TASK DETAILS: Give only the number of lines in the data that include the string "جستجو".

RECORD EXCERPTS:
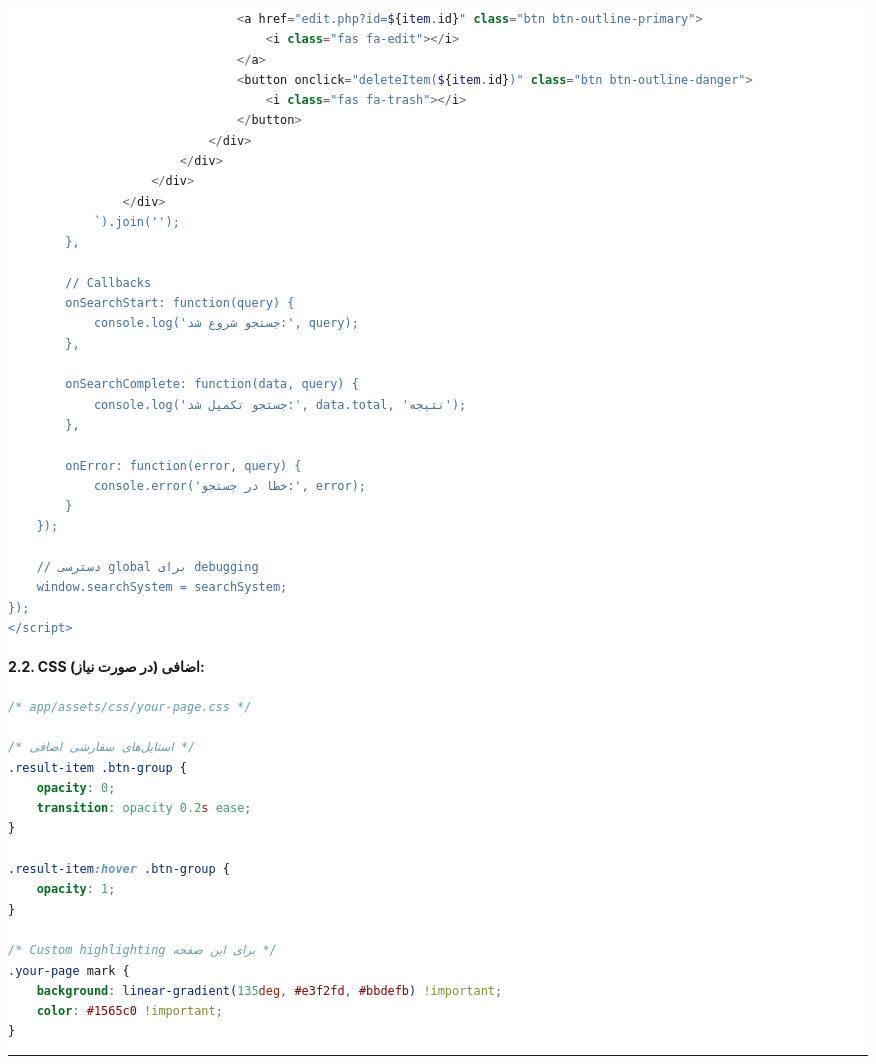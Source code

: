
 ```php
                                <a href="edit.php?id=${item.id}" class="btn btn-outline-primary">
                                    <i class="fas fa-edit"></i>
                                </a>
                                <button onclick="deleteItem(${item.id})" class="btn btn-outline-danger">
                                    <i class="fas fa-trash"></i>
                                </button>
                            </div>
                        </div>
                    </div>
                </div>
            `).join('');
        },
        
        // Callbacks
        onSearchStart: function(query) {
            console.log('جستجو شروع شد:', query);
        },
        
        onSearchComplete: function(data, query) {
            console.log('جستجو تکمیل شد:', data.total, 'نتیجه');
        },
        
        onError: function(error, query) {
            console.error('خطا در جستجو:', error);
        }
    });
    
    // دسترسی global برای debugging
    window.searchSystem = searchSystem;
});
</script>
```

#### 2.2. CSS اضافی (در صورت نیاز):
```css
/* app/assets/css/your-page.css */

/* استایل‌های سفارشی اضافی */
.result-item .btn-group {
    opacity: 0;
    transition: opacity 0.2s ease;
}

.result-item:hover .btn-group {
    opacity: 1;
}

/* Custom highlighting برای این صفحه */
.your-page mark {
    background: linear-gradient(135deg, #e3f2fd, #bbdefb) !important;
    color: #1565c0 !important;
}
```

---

REPLY TO THE TASK: 3